Strange as it may sound, Hanns Eisler could be classed as the Twentieth Century equivalent of Franz Schubert; he composed around 500 songs (Schubert wrote over 600) and became known as one of the greatest composers of Lieder of that century.  He also composed music for many Hollywood films after he left Germany in the late 1930s, as well as music to accompany many of the plays of Brecht, with whom he collaborated from the late 1920s until Brecht’s death in 1956.

Eisler’s story mirrored that of so many composers, artists and writers who were forced to leave Europe in the late 1930s. Eisler’s father was Jewish, his politics were supportive of the German Communist Party, his brother was a member, and his sister one of its leaders.  All that, coupled with his fiercely ‘left-wing’ music for songs accompanying Brecht’s words, was obviously too much for the Nazis, who after 1933 banned his music along with Brecht’s poetry, and, like so many others, Eisler ended up in the USA. It was ironic therefore that he should fall foul of its anti-left-wing purges of the 1940s, which eventually forced him to return in 1948 to a Germany very different from the one he had left.  Even more ironic was the fact that his own sister had gone to America before him, and had not only shed her communist beliefs but become fiercely anti-communist to such a degree that she later testified against both her brothers, by then living and working in the USA, to the infamous House Un-American Activities Committee.

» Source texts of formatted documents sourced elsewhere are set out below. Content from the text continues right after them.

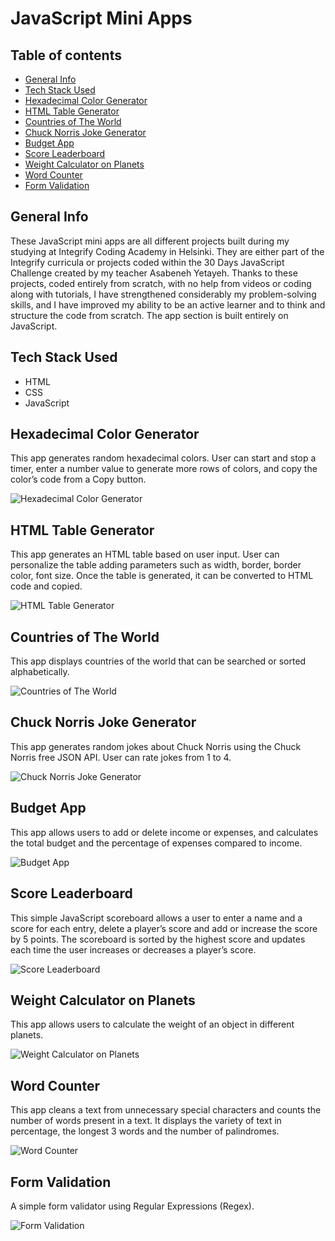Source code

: # JavaScript Mini Apps

## Table of contents

- [General Info](#General-Info)
- [Tech Stack Used](#tech-stack-used)
- [Hexadecimal Color Generator](#hexadecimal-color-generator)
- [HTML Table Generator](#html-table-generator)
- [Countries of The World](#countries-of-the-world)
- [Chuck Norris Joke Generator](#chuck-norris-joke-generator)
- [Budget App](#budget-app)
- [Score Leaderboard](#score-leaderboard)
- [Weight Calculator on Planets](#weight-calculator-planets)
- [Word Counter](#word-counter)
- [Form Validation](#form-validation)

## General Info

These JavaScript mini apps are all different projects built during my studying at Integrify Coding Academy in Helsinki. They are either part of the Integrify curricula or projects coded within the 30 Days JavaScript Challenge created by my teacher Asabeneh Yetayeh. Thanks to these projects, coded entirely from scratch, with no help from videos or coding along with tutorials, I have strengthened considerably my problem-solving skills, and I have improved my ability to be an active learner and to think and structure the code from scratch. The app section is built entirely on JavaScript. 

## Tech Stack Used

- HTML
- CSS
- JavaScript

## Hexadecimal Color Generator

This app generates random hexadecimal colors. User can start and stop a timer, enter a number value to generate more rows of colors, and copy the color’s code from a Copy button.

![Hexadecimal Color Generator](./imgs/app1.PNG)

## HTML Table Generator

This app generates an HTML table based on user input. User can personalize the table adding parameters such as width, border, border color, font size. Once the table is generated, it can be converted to HTML code and copied.

![HTML Table Generator](./imgs/app2.PNG)

## Countries of The World

This app displays countries of the world that can be searched or sorted alphabetically. 

![Countries of The World](./imgs/app3.PNG)

## Chuck Norris Joke Generator

This app generates random jokes about Chuck Norris using the Chuck Norris free JSON API. User can rate jokes from  1 to 4.

![Chuck Norris Joke Generator](./imgs/app4.PNG)

## Budget App

This app allows users to add or delete income or expenses, and calculates the total budget and the percentage of expenses compared to income. 

![Budget App](./imgs/app5.PNG)

## Score Leaderboard

This simple JavaScript scoreboard allows a user to enter a name and a score for each entry, delete a player’s score and add or increase the score by 5 points. The scoreboard is sorted by the highest score and updates each time the user increases or decreases a player’s score. 

![Score Leaderboard](./imgs/app6.PNG)

## Weight Calculator on Planets

This app allows users to calculate the weight of an object in different planets.

![Weight Calculator on Planets](./imgs/app7.PNG)

## Word Counter

This app cleans a text from unnecessary special characters and counts the number of words present in a text. It displays the variety of text in percentage, the longest 3 words and the number of palindromes. 

![Word Counter](./imgs/app8.PNG)


## Form Validation

A simple form validator using Regular Expressions (Regex).

![Form Validation](./imgs/app9.PNG)


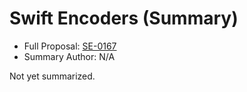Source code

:# Swift Encoders (Summary)

* Full Proposal: [SE-0167](https://github.com/apple/swift-evolution/blob/main/proposals/0167-swift-encoders.md)
* Summary Author: N/A

Not yet summarized.
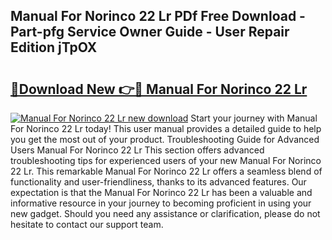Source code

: ## Manual For Norinco 22 Lr PDf Free Download - Part-pfg Service Owner Guide - User Repair Edition jTpOX

# <h2><a href="http://bc62061.oget.top/?id=Manual+For+Norinco+22+Lr">🔗Download New 👉🔴 Manual For Norinco 22 Lr</a></h2>

[![Manual For Norinco 22 Lr new download](https://i.imgur.com/5g1atiW.png)](http://bc62061.oget.top/?id=Manual+For+Norinco+22+Lr)
Start your journey with Manual For Norinco 22 Lr today! This user manual provides a detailed guide to help you get the most out of your product. Troubleshooting Guide for Advanced Users Manual For Norinco 22 Lr This section offers advanced troubleshooting tips for experienced users of your new Manual For Norinco 22 Lr. This remarkable Manual For Norinco 22 Lr offers a seamless blend of functionality and user-friendliness, thanks to its advanced features. Our expectation is that the Manual For Norinco 22 Lr has been a valuable and informative resource in your journey to becoming proficient in using your new gadget. Should you need any assistance or clarification, please do not hesitate to contact our support team.
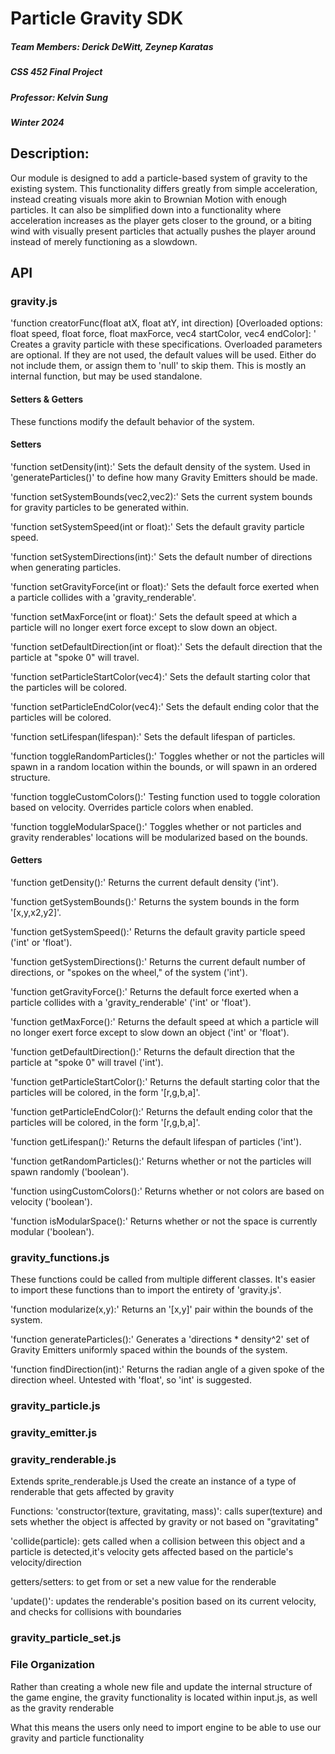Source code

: # Particle Gravity SDK
##### Team Members: Derick DeWitt, Zeynep Karatas
##### CSS 452 Final Project
##### Professor: Kelvin Sung
##### Winter 2024

## Description:
Our module is designed to add a particle-based system of gravity to the existing system. 
This functionality differs greatly from simple acceleration, instead creating visuals more akin to Brownian Motion with enough particles.
It can also be simplified down into a functionality where acceleration increases as the player gets closer to the ground, 
or a biting wind with visually present particles that actually pushes the player around instead of merely functioning as a slowdown.

## API

### gravity.js

'function creatorFunc(float atX, float atY, int direction)
[Overloaded options: float speed, float force, float maxForce, vec4 startColor, vec4 endColor]: ' Creates a gravity particle with these specifications. Overloaded parameters are optional. If they are not used, the default values will be used. Either do not include them, or assign them to 'null' to skip them.
This is mostly an internal function, but may be used standalone. 

#### Setters & Getters

These functions modify the default behavior of the system. 

#### Setters

'function setDensity(int):' Sets the default density of the system. Used in 'generateParticles()' to define how many Gravity Emitters should be made.

'function setSystemBounds(vec2,vec2):' Sets the current system bounds for gravity particles to be generated within. 

'function setSystemSpeed(int or float):' Sets the default gravity particle speed.

'function setSystemDirections(int):' Sets the default number of directions when generating particles.

'function setGravityForce(int or float):' Sets the default force exerted when a particle collides with a 'gravity_renderable'.

'function setMaxForce(int or float):' Sets the default speed at which a particle will no longer exert force except to slow down an object.

'function setDefaultDirection(int or float):' Sets the default direction that the particle at "spoke 0" will travel.

'function setParticleStartColor(vec4):' Sets the default starting color that the particles will be colored. 

'function setParticleEndColor(vec4):' Sets the default ending color that the particles will be colored.

'function setLifespan(lifespan):' Sets the default lifespan of particles.

'function toggleRandomParticles():' Toggles whether or not the particles will spawn in a random location within the bounds, or will spawn in an ordered structure.

'function toggleCustomColors():' Testing function used to toggle coloration based on velocity. Overrides particle colors when enabled.

'function toggleModularSpace():' Toggles whether or not particles and gravity renderables' locations will be modularized based on the bounds.


#### Getters

'function getDensity():' Returns the current default density ('int').

'function getSystemBounds():' Returns the system bounds in the form '[x,y,x2,y2]'.

'function getSystemSpeed():' Returns the default gravity particle speed ('int' or 'float').

'function getSystemDirections():' Returns the current default number of directions, or "spokes on the wheel," of the system ('int').

'function getGravityForce():' Returns the default force exerted when a particle collides with a 'gravity_renderable' ('int' or 'float').

'function getMaxForce():' Returns the default speed at which a particle will no longer exert force except to slow down an object ('int' or 'float').

'function getDefaultDirection():' Returns the default direction that the particle at "spoke 0" will travel ('int').

'function getParticleStartColor():' Returns the default starting color that the particles will be colored, in the form '[r,g,b,a]'. 

'function getParticleEndColor():' Returns the default ending color that the particles will be colored, in the form '[r,g,b,a]'.

'function getLifespan():' Returns the default lifespan of particles ('int').

'function getRandomParticles():' Returns whether or not the particles will spawn randomly ('boolean').

'function usingCustomColors():' Returns whether or not colors are based on velocity ('boolean').

'function isModularSpace():' Returns whether or not the space is currently modular ('boolean').


### gravity_functions.js
These functions could be called from multiple different classes. It's easier to import these functions than to import the entirety of 'gravity.js'.

'function modularize(x,y):' Returns an '[x,y]' pair within the bounds of the system. 

'function generateParticles():' Generates a 'directions * density^2' set of Gravity Emitters uniformly spaced within the bounds of the system. 

'function findDirection(int):' Returns the radian angle of a given spoke of the direction wheel. Untested with 'float', so 'int' is suggested.

### gravity_particle.js

### gravity_emitter.js

### gravity_renderable.js
Extends sprite_renderable.js
Used the create an instance of a type of renderable that gets affected by gravity

Functions:
'constructor(texture, gravitating, mass)': calls super(texture) and sets whether the object is affected by gravity or not based on "gravitating"

'collide(particle): gets called when a collision between this object and a particle is detected,it's velocity gets affected based on the particle's velocity/direction

getters/setters: to get from or set a new value for the renderable

'update()': updates the renderable's position based on its current velocity, and checks for collisions with boundaries

### gravity_particle_set.js



### File Organization

Rather than creating a whole new file and update the internal structure of the game engine, the gravity functionality is located within input.js, as well as the gravity renderable

What this means the users only need to import engine to be able to use our gravity and particle functionality
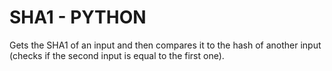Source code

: # SHA1 - PYTHON

Gets the SHA1 of an input and then compares it to the hash of another input (checks if the second input is equal to the first one).
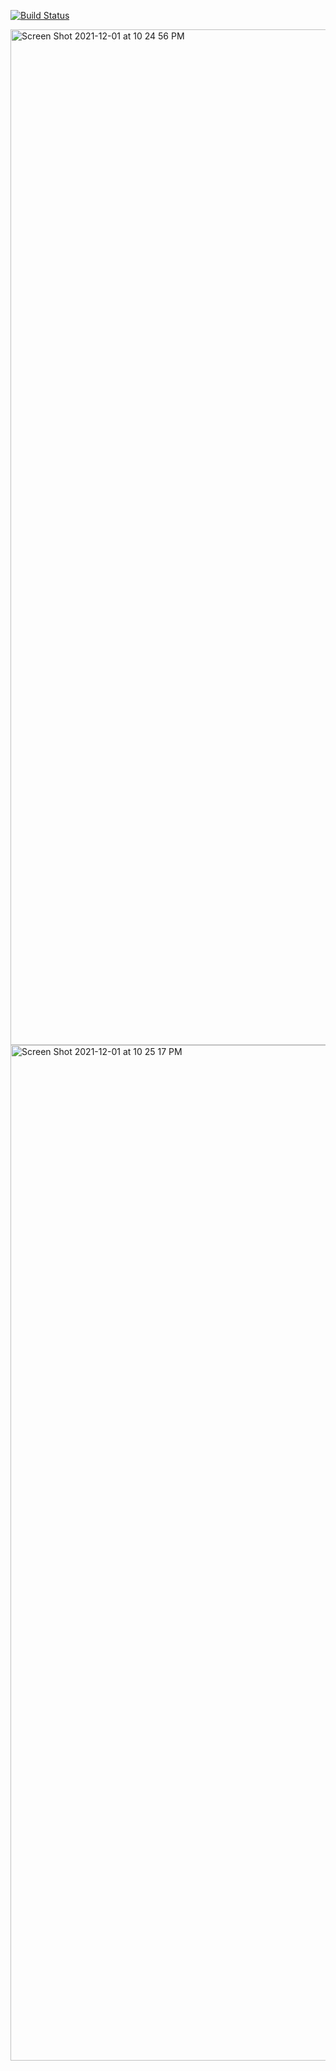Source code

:[![Build Status](https://app.travis-ci.com/nayeemkamal/calc2.svg?branch=main)](https://app.travis-ci.com/nayeemkamal/calc2)


<img width="1625" alt="Screen Shot 2021-12-01 at 10 24 56 PM" src="https://user-images.githubusercontent.com/33039967/144352305-2743bd10-79d2-454a-927e-3734b48899b4.png">
<img width="1625" alt="Screen Shot 2021-12-01 at 10 25 17 PM" src="https://user-images.githubusercontent.com/33039967/144352345-4432e373-6f95-4a17-8d90-436199d9c633.png">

It is easy to understand why Eisler’s songs, which had the aim of unifying the working class to fight exploitation and unemployment, and later of rallying them to fight the rise of fascism, drew the hatred of the Nazis.  The words are obviously key but there is a note that says translations could not be included ‘for copyright reasons’- whatever that means.  Try as I might, nowhere on the Internet were they available for the same reason, which frankly makes an objective review almost impossible. Although the music is brilliant and Eisler was so able to fashion songs dripping with biting irony and a sardonic humour that so obviously gives the words extra weight, without translations it is impossible to express how bitingly effective they are.  The Nazis clearly regarded them not just as criticism of the circumstances which enabled them to gain power but also as hugely influential in rallying opposition to them. The text by pianist Steffen Schleiermacher describes the background to the songs and explains many of them, giving one example of why the Nazis were so inflamed by the combination of Brecht and Eisler standing out: The Song of Hitler, the House Painter. Europe urgently needs another Brecht and another Eisler today with many of the same forces at work.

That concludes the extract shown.